Stored data entries:
BEGIN
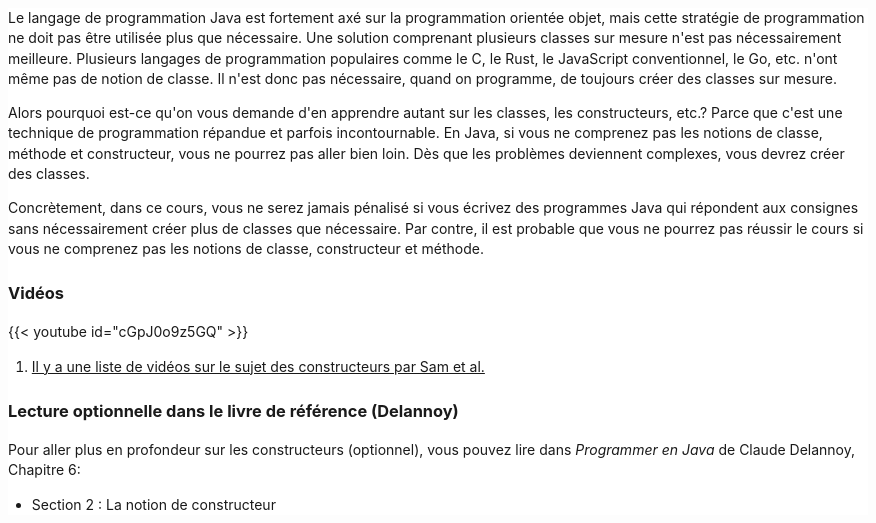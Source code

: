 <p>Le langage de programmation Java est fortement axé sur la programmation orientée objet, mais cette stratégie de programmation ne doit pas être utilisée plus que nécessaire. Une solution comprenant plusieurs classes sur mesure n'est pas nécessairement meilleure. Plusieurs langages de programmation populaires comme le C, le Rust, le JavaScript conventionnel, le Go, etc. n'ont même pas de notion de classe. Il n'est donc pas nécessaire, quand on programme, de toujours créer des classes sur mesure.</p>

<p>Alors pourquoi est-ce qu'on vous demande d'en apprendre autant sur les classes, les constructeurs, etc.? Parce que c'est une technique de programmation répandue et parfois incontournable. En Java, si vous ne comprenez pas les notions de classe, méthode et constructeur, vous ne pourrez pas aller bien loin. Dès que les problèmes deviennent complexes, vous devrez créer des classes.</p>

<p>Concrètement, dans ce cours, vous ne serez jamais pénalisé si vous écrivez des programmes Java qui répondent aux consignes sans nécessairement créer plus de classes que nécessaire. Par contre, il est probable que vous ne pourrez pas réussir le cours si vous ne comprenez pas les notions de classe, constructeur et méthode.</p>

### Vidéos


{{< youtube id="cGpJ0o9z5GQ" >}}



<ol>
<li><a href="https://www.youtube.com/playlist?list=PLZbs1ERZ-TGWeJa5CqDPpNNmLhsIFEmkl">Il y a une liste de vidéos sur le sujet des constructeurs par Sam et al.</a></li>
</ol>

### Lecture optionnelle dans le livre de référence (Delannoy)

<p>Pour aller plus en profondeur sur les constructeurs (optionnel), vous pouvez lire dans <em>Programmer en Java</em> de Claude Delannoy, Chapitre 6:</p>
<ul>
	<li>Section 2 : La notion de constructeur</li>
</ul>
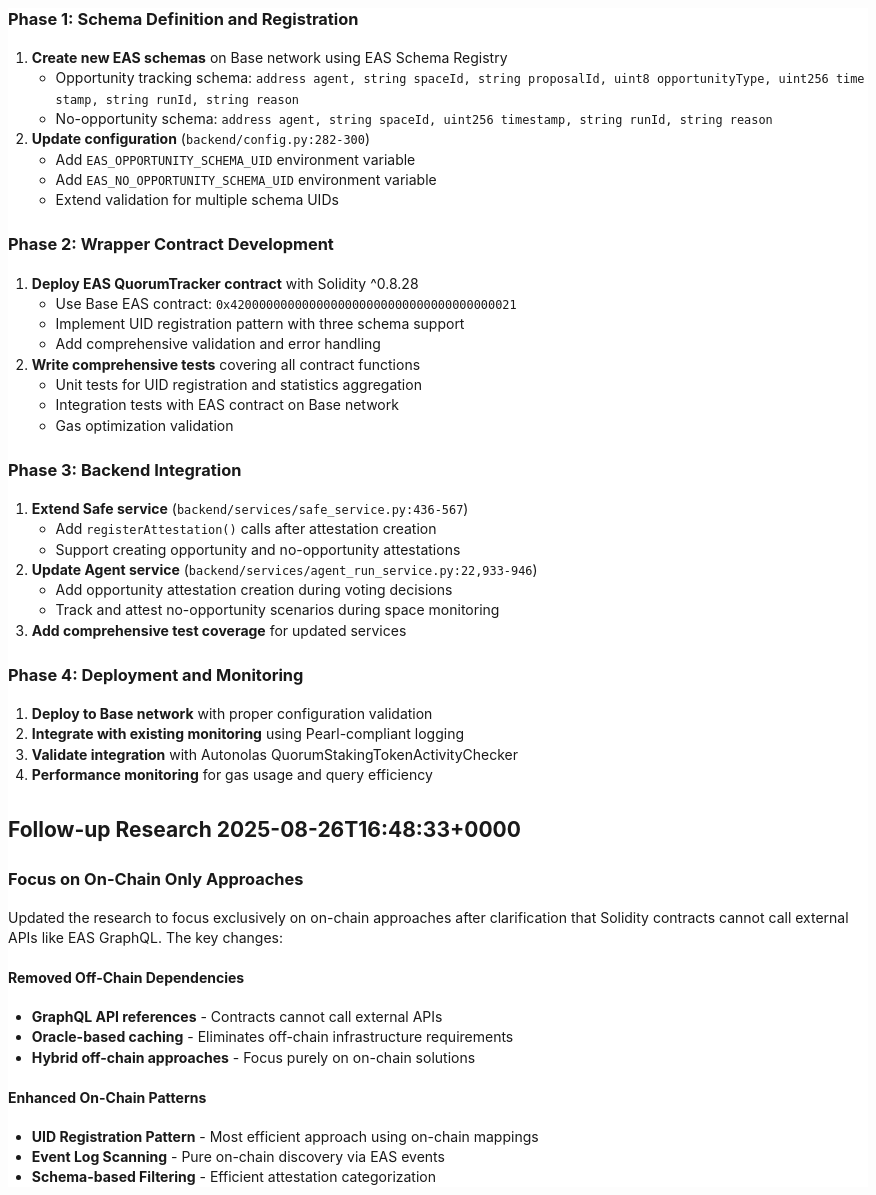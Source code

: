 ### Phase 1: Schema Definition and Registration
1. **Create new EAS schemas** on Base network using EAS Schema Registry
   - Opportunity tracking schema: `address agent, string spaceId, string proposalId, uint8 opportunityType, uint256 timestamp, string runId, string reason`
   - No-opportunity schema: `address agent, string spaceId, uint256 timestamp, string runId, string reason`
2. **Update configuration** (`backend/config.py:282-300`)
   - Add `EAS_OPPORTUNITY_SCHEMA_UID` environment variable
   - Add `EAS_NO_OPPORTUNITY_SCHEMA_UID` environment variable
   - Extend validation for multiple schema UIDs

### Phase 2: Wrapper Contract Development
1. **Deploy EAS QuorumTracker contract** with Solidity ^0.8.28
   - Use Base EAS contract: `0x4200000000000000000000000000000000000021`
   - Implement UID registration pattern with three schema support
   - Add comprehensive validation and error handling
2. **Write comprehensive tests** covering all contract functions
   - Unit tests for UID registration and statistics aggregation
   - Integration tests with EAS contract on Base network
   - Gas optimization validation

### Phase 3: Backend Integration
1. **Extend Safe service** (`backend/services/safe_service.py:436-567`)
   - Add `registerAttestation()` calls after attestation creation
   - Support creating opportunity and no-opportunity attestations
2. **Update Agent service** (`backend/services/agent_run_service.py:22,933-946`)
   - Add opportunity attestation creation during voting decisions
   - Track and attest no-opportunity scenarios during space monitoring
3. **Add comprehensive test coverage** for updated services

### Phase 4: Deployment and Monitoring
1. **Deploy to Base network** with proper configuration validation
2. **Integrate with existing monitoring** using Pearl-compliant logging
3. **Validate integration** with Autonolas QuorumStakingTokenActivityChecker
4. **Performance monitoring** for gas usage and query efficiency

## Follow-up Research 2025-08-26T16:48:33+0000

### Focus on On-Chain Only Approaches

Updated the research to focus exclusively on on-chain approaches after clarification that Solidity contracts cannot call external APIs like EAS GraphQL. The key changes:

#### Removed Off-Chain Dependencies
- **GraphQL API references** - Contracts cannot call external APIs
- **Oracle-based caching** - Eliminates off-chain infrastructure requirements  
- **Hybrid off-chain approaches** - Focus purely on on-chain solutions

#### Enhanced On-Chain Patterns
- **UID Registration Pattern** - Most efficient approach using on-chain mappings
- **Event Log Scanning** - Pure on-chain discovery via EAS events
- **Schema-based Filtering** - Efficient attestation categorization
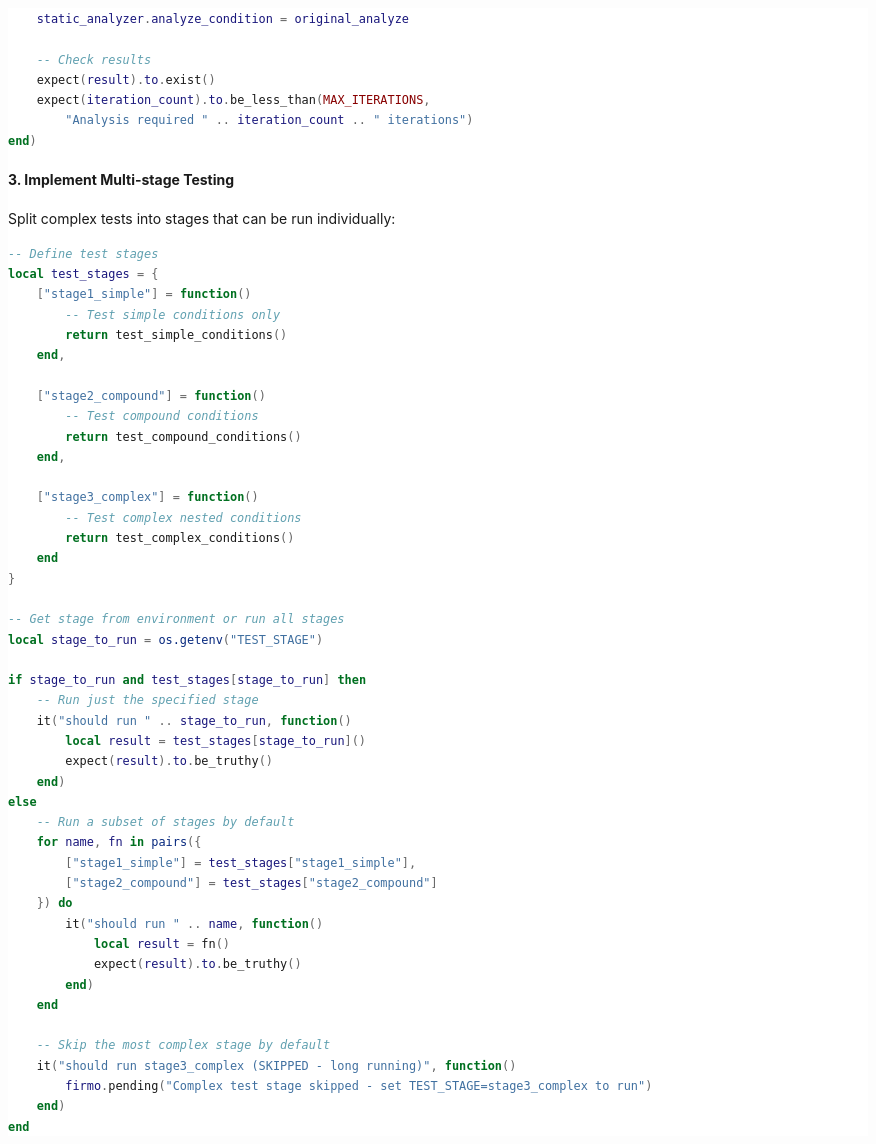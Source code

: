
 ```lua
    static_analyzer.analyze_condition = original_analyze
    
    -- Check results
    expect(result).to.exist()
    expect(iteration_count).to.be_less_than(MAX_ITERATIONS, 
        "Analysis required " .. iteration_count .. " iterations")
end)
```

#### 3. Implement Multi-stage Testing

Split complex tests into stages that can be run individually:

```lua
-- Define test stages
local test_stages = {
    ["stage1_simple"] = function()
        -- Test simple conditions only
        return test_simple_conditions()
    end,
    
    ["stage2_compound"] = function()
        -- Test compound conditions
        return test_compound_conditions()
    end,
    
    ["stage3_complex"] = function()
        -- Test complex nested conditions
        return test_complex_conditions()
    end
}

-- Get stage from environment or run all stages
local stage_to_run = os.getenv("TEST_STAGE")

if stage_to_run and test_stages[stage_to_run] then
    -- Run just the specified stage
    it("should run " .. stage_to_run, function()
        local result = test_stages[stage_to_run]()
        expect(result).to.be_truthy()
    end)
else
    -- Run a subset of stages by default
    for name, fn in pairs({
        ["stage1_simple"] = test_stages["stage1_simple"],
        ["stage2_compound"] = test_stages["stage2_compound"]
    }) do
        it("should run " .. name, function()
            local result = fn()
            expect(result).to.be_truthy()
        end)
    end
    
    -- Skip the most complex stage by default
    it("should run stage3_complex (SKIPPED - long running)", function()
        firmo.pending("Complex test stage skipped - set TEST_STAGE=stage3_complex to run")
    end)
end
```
END
*Requirement*:
When the word "nécessaire" occurs in a line above, list that line.

*Output for this task*:
: <p>Le langage de programmation Java est fortement axé sur la programmation orientée objet, mais cette stratégie de programmation ne doit pas être utilisée plus que nécessaire. Une solution comprenant plusieurs classes sur mesure n'est pas nécessairement meilleure. Plusieurs langages de programmation populaires comme le C, le Rust, le JavaScript conventionnel, le Go, etc. n'ont même pas de notion de classe. Il n'est donc pas nécessaire, quand on programme, de toujours créer des classes sur mesure.</p>
<p>Concrètement, dans ce cours, vous ne serez jamais pénalisé si vous écrivez des programmes Java qui répondent aux consignes sans nécessairement créer plus de classes que nécessaire. Par contre, il est probable que vous ne pourrez pas réussir le cours si vous ne comprenez pas les notions de classe, constructeur et méthode.</p>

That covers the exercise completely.